(Data excerpts)
=====

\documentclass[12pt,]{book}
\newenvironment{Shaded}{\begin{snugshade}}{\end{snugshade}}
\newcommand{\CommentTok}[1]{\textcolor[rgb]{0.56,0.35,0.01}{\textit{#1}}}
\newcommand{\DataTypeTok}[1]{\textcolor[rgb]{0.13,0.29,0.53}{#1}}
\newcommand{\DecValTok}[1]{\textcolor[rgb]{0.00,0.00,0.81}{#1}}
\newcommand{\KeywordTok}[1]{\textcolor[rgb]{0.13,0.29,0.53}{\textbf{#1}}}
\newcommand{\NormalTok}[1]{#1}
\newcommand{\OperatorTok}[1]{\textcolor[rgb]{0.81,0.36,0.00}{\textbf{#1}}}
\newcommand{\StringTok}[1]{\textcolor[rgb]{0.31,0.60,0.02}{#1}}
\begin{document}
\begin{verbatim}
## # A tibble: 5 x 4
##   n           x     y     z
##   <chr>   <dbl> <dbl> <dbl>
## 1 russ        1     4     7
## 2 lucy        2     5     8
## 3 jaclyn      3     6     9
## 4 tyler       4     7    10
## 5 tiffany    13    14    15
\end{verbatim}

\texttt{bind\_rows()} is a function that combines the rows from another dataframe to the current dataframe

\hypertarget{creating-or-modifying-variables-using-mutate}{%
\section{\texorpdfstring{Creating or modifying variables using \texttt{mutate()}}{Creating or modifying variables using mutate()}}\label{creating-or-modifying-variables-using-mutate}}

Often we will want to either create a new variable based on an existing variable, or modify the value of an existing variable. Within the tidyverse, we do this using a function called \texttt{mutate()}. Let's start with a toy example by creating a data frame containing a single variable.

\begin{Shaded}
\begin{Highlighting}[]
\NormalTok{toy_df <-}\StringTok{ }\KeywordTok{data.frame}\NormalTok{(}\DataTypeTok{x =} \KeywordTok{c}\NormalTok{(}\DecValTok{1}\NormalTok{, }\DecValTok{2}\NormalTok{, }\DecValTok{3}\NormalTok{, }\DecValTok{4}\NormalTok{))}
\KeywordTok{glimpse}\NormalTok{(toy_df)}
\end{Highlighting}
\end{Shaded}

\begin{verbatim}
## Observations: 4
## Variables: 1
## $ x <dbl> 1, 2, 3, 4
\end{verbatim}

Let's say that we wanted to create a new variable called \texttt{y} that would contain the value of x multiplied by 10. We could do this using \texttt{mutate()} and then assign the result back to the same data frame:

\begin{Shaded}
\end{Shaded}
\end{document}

=====

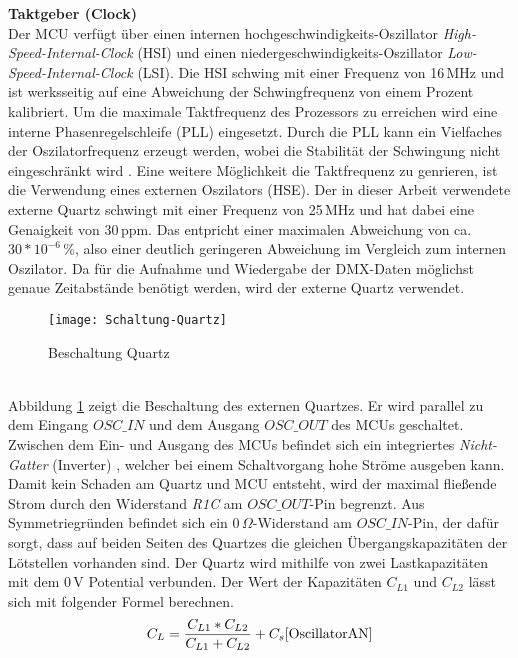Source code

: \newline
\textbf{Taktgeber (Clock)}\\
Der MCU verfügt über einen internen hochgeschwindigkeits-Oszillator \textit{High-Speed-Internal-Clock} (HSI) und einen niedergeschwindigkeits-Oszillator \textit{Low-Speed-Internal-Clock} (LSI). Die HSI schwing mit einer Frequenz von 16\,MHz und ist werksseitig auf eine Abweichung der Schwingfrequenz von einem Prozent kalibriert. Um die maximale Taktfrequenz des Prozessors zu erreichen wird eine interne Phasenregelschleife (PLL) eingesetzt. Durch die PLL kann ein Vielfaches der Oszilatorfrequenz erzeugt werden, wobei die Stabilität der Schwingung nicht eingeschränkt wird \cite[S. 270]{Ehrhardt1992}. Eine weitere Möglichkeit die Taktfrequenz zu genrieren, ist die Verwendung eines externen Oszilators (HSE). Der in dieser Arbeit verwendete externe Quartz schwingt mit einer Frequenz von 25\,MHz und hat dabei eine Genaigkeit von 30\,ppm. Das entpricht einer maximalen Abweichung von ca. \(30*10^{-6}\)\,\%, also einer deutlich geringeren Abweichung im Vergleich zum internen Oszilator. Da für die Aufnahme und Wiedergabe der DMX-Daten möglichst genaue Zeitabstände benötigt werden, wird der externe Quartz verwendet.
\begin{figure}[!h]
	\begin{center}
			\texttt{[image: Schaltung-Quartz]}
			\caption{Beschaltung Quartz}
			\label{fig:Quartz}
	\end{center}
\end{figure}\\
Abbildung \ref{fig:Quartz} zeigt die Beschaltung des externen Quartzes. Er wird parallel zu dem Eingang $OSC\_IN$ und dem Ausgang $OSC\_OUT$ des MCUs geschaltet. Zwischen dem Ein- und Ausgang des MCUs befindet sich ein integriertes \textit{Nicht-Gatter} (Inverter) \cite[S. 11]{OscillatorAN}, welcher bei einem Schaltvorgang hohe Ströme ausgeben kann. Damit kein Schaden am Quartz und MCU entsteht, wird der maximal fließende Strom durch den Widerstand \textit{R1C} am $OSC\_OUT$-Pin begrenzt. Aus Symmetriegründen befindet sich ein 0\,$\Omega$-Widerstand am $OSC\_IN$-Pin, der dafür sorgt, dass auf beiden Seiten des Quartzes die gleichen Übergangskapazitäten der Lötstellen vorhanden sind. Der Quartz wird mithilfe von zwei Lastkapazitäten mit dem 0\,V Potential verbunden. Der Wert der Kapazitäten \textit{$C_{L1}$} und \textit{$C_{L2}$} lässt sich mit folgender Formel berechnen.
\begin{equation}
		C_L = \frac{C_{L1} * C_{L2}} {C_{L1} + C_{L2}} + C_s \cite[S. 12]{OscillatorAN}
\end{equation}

=====

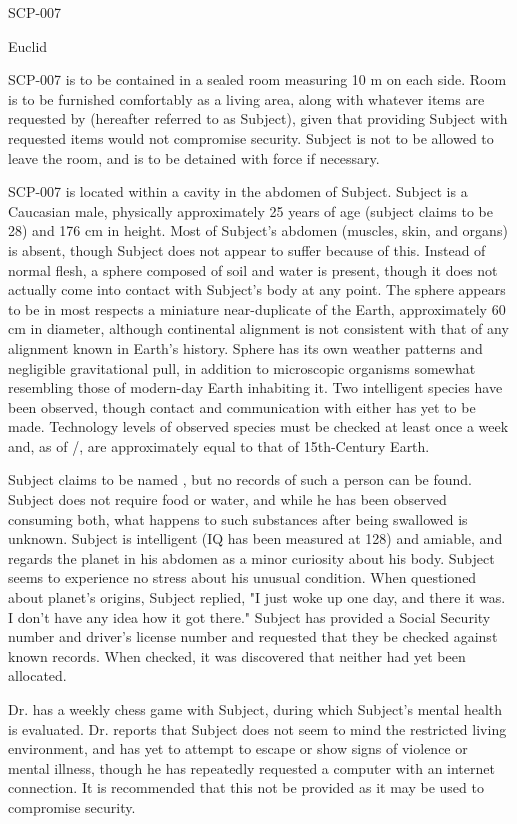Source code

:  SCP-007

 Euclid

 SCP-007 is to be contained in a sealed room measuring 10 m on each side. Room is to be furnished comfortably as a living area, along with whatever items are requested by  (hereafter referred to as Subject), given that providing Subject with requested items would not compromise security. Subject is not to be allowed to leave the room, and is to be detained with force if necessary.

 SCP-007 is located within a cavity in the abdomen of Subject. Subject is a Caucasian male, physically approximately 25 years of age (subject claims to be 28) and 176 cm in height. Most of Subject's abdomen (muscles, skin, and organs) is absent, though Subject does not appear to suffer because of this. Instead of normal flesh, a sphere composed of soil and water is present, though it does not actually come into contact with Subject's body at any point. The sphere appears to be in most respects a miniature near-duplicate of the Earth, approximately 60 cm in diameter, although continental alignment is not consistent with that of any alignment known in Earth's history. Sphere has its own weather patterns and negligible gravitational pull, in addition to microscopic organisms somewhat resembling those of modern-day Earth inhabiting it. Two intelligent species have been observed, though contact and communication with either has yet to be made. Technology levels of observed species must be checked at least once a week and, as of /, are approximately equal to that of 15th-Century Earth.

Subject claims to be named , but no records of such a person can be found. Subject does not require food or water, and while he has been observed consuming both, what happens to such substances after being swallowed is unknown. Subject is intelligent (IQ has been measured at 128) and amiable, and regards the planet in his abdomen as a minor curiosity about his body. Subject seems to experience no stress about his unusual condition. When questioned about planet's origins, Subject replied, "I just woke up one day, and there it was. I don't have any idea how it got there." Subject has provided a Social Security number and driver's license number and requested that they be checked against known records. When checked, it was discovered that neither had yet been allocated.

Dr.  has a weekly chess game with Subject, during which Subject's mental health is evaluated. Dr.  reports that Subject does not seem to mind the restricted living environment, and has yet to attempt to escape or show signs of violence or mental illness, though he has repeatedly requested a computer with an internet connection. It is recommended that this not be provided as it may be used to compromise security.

=====

● **Exercise description**: Looking at the data above, show all lines where the word "living" occurs.

● **Exercise response**:
 SCP-007 is to be contained in a sealed room measuring 10 m on each side. Room is to be furnished comfortably as a living area, along with whatever items are requested by  (hereafter referred to as Subject), given that providing Subject with requested items would not compromise security. Subject is not to be allowed to leave the room, and is to be detained with force if necessary.
Dr.  has a weekly chess game with Subject, during which Subject's mental health is evaluated. Dr.  reports that Subject does not seem to mind the restricted living environment, and has yet to attempt to escape or show signs of violence or mental illness, though he has repeatedly requested a computer with an internet connection. It is recommended that this not be provided as it may be used to compromise security.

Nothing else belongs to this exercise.